My eighth grader and sixth grader attend the same middle school.  This will be the only year they do that together - next year Jamie will go off to his freshman year of high school.  But for this year, they are both up by 6:30 and out the door by 7:00.  At 7:05, my butt is back in that bed until my body tells me it is time to reasonably get up.  I can stumble through finishing up Joey's lunch and making his breakfast and making sure they are dressed appropriately in the half sleep that comes from only a few hours rest before my alarm went off, praying I won't have to get them to the bus stop in my pajamas in case Justin is, for some reason, not with the program one morning.  We try to plan ahead for those days.

Insomnia is kind of an integral part of being bipolar, according to my psychiatrist and every piece of literature I've read about the disorder.  The less sleep you get, the more likely you are to get manic, which means the less sleep you think you need.  It becomes a vicious cycle.  We have gone the ambien route for the last eleven or so years and it worked beautifully at first.  But, as with all medications, a certain tolerance eventually built up in my increasingly med tolerant system, and now even two ambien finds me lying in bed, twiddling my thumbs, waiting for Justin to fall asleep so I can just get up already.  That I won't get comfortable is a given, with the fibromyalgia, so I might as well be doing something productive to make myself sleepy.  I can either lie there in pain and frustration or get up and do something about it.  I find the latter to be much more satisfying and better for a more positive mindset.

I am eternally thankful to the flexibility that Justin has in his job and for the fact that he is a morning person.  It means absolutely nothing for him to begin working right at 6:30 am and work straight through until he is finished, even if that means skipping lunch.  That means for me, I can shuffle the last two kids out the door and drag myself back up to bed, where I feel much more amenable to the whole sleep process at 7:00 in the morning for some reason.  Maybe I'm turning into a vampire and don't realize it.  Does it now take the hours of darkness to produce my best work and daylight for me to sleep?  Sounds a little too Stephen King-ish to make me comfortable.

At any rate, insomnia being such a large part of being bipolar, it would be negligent of me to leave that particular part of my illness out of any of my little dissertations on being bipolar, since it is such a huge part of my life.  I start watching the clock around 9:00 every evening, just dreading the knowledge that Justin is getting tired and wants to go to bed and knowing that I am nowhere near ready to even contemplate sleep.  It is only long after the house is quiet that the sandman seems to come around and let me know that if I were to actually crawl in bed, I've got a shot at a few hours of rest.

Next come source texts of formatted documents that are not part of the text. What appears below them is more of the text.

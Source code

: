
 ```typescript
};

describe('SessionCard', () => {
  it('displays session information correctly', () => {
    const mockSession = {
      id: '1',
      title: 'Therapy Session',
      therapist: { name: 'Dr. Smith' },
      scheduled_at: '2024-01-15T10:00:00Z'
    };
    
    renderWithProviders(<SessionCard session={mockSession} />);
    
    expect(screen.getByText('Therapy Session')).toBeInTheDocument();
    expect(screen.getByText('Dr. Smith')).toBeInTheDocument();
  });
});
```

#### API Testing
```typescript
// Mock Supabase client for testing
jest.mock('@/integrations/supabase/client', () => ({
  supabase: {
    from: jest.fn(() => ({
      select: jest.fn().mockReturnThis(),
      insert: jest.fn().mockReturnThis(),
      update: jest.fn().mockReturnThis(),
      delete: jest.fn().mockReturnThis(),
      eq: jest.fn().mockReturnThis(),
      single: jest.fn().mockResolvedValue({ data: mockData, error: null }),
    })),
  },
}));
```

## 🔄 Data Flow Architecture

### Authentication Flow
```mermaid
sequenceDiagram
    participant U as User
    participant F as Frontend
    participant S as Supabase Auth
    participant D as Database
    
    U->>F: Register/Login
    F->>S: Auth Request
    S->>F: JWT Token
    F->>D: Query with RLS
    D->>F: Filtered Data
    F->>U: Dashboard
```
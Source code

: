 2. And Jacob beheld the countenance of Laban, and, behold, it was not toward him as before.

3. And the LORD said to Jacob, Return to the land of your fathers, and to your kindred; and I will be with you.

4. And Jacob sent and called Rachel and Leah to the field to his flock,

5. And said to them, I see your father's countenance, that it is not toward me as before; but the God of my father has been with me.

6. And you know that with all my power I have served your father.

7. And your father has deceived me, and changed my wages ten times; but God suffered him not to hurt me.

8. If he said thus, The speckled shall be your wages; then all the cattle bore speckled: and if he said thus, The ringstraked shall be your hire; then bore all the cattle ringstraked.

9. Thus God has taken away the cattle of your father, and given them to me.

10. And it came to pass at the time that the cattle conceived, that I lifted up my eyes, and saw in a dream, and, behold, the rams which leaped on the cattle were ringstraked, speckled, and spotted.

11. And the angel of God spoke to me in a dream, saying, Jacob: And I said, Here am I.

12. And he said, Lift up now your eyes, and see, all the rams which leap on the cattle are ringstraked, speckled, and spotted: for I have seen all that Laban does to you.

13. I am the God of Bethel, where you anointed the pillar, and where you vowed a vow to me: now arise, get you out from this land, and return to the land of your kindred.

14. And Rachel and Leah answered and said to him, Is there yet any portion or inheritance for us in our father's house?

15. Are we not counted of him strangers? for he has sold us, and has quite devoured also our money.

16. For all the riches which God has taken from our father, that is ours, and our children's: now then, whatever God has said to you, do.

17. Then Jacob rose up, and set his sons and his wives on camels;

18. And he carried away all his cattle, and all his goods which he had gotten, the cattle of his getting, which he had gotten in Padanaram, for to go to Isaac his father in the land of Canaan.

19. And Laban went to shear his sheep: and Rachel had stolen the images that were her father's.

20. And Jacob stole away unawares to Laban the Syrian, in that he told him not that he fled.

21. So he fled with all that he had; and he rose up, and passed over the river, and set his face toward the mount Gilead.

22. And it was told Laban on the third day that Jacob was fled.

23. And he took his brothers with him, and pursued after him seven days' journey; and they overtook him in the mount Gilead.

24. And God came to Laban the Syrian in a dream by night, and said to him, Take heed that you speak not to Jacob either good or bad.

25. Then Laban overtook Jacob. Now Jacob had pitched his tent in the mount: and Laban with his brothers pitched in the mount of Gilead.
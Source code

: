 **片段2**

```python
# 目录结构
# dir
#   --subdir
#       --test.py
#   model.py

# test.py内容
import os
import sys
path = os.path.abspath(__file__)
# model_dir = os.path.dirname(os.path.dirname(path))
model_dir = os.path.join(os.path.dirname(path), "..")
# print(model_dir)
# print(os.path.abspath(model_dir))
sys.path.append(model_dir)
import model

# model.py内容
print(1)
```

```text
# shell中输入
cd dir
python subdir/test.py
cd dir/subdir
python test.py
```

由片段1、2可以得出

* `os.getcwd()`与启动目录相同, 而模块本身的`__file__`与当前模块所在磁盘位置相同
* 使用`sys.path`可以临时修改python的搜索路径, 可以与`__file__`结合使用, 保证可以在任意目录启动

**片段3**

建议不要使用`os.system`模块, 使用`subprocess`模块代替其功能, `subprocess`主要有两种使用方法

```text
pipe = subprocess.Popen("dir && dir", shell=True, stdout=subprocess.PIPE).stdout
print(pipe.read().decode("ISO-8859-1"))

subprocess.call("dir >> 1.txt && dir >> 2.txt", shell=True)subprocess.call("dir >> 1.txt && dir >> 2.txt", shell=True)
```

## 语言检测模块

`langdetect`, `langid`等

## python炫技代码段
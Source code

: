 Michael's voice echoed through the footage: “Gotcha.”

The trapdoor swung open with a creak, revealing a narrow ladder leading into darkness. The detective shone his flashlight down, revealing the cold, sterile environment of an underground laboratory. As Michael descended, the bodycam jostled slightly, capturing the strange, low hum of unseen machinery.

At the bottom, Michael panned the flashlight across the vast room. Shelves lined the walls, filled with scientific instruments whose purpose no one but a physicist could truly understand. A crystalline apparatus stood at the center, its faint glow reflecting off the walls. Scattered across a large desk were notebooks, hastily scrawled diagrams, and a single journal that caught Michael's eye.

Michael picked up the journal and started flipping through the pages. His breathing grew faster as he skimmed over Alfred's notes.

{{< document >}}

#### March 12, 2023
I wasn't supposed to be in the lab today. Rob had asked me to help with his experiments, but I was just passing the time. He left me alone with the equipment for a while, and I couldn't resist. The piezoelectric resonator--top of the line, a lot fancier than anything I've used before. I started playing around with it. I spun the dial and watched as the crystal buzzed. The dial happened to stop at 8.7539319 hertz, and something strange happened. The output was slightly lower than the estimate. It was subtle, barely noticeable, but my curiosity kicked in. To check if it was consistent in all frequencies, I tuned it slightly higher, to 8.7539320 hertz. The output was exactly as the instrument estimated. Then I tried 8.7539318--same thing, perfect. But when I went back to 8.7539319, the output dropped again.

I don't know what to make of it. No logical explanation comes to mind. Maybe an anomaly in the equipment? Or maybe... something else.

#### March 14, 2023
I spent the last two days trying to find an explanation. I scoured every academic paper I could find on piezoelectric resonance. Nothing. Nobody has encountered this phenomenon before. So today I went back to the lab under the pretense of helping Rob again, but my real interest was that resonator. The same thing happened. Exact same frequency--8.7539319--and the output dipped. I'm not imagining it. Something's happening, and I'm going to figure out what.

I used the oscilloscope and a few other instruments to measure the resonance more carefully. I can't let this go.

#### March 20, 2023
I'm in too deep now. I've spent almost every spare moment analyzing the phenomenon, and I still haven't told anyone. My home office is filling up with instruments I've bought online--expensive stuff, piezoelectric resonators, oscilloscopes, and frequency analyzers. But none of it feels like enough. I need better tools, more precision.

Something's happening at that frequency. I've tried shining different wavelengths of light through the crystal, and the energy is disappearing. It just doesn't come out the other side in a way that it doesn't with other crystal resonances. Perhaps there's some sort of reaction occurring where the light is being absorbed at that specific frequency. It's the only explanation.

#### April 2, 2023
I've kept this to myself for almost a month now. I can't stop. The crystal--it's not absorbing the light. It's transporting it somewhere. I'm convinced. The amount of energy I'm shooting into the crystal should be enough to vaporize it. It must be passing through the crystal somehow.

I've suffered from primary insomnia for as long as I can remember, dating all the way back to the age of 7 or 8 and it got really bad when I was a teenager.  I can remember being a "good kid" and following those bedtimes that were set by my mother and tossing and turning in the overheated house during the summertime thinking morning would never come.  No one back then had any inkling I had any kind of mental disorder, mostly because I was so good at acting totally normal (it's absolutely amazing how you can hide a mood disorder if you try hard enough), so it never occurred to them that my wanting to stay up late was anything other than teenage opposition to the rules.

You would have thought, as I got out into the working world, I would have settled into going to bed at a decent hour, just to be able to get up and be at work in the morning, but again, I would toss and turn and get frustrated, not knowing why I couldn't shut off my brain.  It wasn't until I went through a severe manic episode back in 1999 that I was finally diagnosed with bipolar disorder and my sleep disturbances of all those years finally made some sense.

I think insomnia is the reason I am such an afternoon person.  I can't go to sleep at night and I can't wake up early in the morning, so there's really not much left to be good at.   I spend a lot of nights sitting in front of cable television, remote in one hand, trying to rock myself to sleep without waking the dog.  It is in the darkest of night that all of our fears and obsessions and worries become of nightmare proportion and I have spent no few nights living out my worst nightmares awake, just because I'm that neurotic and there's no one to tell me I'm being completely silly and unrealistic.  Thank God I kind of have an idea of what's going on in my brain now, so that I can say, "Chelle, calm down.  When it's daylight, this really isn't going to seem so important."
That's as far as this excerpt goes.